By the mid-1960’s, my parents had settled into a modest, ranch-style home in Dayton, Ohio. The neighborhood was a mix of predominately white, working-class transplants—my father among them—who found work in one of the many local factories.
I began kindergarten in the autumn of 1970. Miss Cooper was my assigned teacher and a twenty-something African-American. Most of my classmates were white. My perceptions then of a mostly-white world were nourished after supper as television broadcasts of “Gunsmoke,” “Here’s Lucy,” “The Carol Burnett Show,” and “Adam-12” offered whiteness beyond my middle-class Dayton neighborhood.
By 1973, the number of black classmates was increasing. My neighborhood also was changing. Mr. and Mrs. Hughes and their sons, Bernard and Frankie, moved into the house across the street from ours. I found the Hughes’ to be casual and warm. I was surprised when mother or father made friendly overtures in our neighbors’ presence. My parents weren’t very neighborly, privately anyway. It was the first time I had become consciously aware of the concept of “prejudice.”
By sixth grade, my white best friend, Brian, had moved with his family out of state. Desegregation was introduced in Dayton’s public school system. Familiar classmates from fifth grade, many of them black, were bused across town. I stayed behind. My new, transient peers—mostly white—adjusted to new school jitters. Fairport Elementary, based in the city’s section that was becoming less and less white, was now less and less black.
Did desegregation in Dayton accomplish what was intended? Were the lives of school-aged children—black and white—profoundly served in any meaningful way?
In the episode of “Everybody Hates Chris” viewed during class, we see young, black Chris adjusting to being thrust into an all-white school across town. His mother argues the change will provide him with enhanced opportunities—better education, stability, safer environment—compared to the offerings of the school located just across the street from home.
From this single episode, we are unable to see if his mother’s decision, ultimately, was right for Chris. We can glean that the sudden changes create new challenges for Chris, if only temporarily. Yet, these changes–singled out for his blackness, the lack of inclusivity and treatment as the outcast–could significantly, perhaps detrimentally, impact his growth and learning potential.
According to Beretta E. Smith, “Narrowcasting, the target of specific niche audiences, appears in many aspects, a way to keep the marginal as marginal. It encourages a center—a space where the really important demographics reside. Within this space, those who know how to behave, assimilate, and look live. Unfortunately, this space also harbors those who produce, distribute, exhibit, manage, and control” (70,78).

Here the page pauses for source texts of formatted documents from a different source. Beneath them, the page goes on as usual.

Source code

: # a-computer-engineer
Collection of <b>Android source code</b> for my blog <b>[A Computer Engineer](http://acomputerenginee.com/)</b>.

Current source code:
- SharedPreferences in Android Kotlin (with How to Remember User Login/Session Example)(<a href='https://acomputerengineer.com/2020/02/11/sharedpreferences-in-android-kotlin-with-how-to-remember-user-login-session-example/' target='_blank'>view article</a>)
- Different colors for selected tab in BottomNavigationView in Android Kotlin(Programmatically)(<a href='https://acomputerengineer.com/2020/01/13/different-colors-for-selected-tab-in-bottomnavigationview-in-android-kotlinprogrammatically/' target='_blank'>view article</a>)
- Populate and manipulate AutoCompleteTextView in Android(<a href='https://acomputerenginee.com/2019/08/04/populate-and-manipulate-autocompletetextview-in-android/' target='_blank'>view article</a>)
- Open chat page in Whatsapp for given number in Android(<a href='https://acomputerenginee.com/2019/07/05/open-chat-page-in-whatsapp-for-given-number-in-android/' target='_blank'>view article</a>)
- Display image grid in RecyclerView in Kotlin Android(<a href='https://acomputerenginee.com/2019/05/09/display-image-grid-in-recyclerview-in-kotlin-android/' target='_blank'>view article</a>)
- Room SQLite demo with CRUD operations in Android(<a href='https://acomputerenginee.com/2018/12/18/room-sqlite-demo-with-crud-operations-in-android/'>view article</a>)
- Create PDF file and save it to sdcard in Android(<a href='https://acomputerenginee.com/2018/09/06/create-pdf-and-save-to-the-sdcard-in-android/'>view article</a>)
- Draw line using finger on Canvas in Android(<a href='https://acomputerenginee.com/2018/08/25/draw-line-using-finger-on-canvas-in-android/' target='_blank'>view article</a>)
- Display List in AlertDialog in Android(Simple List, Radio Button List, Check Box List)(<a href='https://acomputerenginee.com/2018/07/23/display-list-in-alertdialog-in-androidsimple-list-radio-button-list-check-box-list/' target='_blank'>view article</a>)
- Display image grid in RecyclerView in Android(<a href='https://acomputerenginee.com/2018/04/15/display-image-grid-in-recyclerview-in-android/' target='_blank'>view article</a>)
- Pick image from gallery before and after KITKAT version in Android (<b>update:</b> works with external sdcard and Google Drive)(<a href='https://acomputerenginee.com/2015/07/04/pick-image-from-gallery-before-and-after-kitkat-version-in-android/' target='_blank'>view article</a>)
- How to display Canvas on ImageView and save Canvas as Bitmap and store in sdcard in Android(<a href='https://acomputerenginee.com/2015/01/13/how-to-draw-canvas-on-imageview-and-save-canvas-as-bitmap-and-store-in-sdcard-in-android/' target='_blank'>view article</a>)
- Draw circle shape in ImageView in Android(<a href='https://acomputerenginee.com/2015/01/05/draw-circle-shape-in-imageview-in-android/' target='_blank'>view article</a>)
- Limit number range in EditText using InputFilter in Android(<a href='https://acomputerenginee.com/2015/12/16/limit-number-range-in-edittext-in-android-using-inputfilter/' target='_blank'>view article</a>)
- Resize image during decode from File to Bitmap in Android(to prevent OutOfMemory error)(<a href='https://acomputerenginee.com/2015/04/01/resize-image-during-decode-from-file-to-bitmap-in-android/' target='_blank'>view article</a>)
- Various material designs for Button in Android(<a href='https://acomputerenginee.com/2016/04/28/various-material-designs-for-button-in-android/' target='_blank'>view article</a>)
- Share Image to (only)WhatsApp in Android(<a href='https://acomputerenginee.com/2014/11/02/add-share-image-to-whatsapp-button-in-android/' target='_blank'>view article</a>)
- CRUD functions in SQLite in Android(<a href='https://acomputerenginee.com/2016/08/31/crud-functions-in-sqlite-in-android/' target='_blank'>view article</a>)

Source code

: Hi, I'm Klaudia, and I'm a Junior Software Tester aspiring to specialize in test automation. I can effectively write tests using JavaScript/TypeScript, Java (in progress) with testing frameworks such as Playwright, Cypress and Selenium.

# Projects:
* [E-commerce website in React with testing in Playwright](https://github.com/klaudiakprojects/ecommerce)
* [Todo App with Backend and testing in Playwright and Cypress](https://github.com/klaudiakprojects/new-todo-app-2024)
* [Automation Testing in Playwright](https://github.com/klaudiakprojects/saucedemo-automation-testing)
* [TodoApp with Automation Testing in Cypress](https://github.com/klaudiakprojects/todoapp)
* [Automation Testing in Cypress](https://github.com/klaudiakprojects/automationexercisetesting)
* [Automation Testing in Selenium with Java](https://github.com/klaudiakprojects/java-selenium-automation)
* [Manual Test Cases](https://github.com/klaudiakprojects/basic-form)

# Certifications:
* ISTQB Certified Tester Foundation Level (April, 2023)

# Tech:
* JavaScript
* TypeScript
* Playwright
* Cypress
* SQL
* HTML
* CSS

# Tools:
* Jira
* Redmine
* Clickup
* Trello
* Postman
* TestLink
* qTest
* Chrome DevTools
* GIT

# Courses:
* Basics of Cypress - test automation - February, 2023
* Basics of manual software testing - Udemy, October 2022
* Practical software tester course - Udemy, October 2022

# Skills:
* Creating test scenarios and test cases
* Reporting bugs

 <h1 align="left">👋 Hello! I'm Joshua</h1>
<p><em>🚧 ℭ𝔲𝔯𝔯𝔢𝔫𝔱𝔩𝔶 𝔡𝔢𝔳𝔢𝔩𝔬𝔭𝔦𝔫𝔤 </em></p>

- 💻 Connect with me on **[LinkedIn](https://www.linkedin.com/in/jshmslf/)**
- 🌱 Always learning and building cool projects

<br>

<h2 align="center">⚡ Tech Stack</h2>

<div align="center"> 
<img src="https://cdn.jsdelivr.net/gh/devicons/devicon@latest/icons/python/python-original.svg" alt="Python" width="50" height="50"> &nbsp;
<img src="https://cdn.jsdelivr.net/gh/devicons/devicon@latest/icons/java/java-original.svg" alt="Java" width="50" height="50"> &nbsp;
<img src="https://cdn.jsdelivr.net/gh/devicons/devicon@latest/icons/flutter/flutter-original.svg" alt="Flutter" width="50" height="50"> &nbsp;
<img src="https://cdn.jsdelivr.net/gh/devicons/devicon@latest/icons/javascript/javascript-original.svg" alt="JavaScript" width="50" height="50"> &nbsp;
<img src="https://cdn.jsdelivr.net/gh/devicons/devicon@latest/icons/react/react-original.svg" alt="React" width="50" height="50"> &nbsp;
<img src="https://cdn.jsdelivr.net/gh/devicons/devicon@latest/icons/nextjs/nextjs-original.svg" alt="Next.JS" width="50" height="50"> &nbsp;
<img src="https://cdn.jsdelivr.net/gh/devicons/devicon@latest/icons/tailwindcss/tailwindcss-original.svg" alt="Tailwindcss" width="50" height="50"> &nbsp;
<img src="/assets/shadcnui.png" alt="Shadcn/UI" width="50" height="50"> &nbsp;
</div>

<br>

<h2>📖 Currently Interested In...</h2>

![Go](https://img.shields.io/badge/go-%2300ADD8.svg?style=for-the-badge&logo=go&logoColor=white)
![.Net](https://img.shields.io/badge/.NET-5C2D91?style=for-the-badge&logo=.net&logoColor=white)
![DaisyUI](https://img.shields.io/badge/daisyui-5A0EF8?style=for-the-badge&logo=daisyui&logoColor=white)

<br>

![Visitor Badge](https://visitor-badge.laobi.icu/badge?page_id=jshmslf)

Still, Chris’ mother is the optimist, hopeful in the promise new (white) teachers and peers will provide. Finally, her son could dodge negative influential and consuming trappings plagued by a certain minority setting.
While ”Everybody” was autobiographical in depicting the boyhood of actor/comic Chris Rock, the events of this television family likely paralleled the lives of African Americans thirsting for relatable media content. Author Kristal Brent Zook writes, “Such shows (help) us to know that our fears, desires, and memories are often collective, not individual. (Black shows) are not unlike those conversations our grandparents used to have on front porches, in segregated cities, so far away from home” (593). Entertainment value aside, is there some deeper profit beyond mere affirmation?
Meanwhile, violence within my neighborhood escalated in the mid-seventies. In 1977, my family left Dayton, settling into a small, all-white community in the suburbs.
By then, the search for my own identity had been stunted. It would be awhile before the search gained the momentum and significant insight useful in the journey into manhood and the world at-large.
As a student, no one then asked me what I thought. Did anyone care? Does anyone care now?
Probably not.
Brent Zook, Kristal. The Fox Network and the Revolution in Black Television. New York: Oxford UP, 1999.
Smith-Shomade, Beretta E. Narrowcasting in the New World Information Order. Thousand Oaks: Sage P, 2004.
November 10, 2009 at 11:43 pm
Interesting, Don – if you find white flight a fascinating concept, I can recommend some books (I was an urban American history MA and BA, shockingly). I think its so fascinating. Great blog – interesting ending.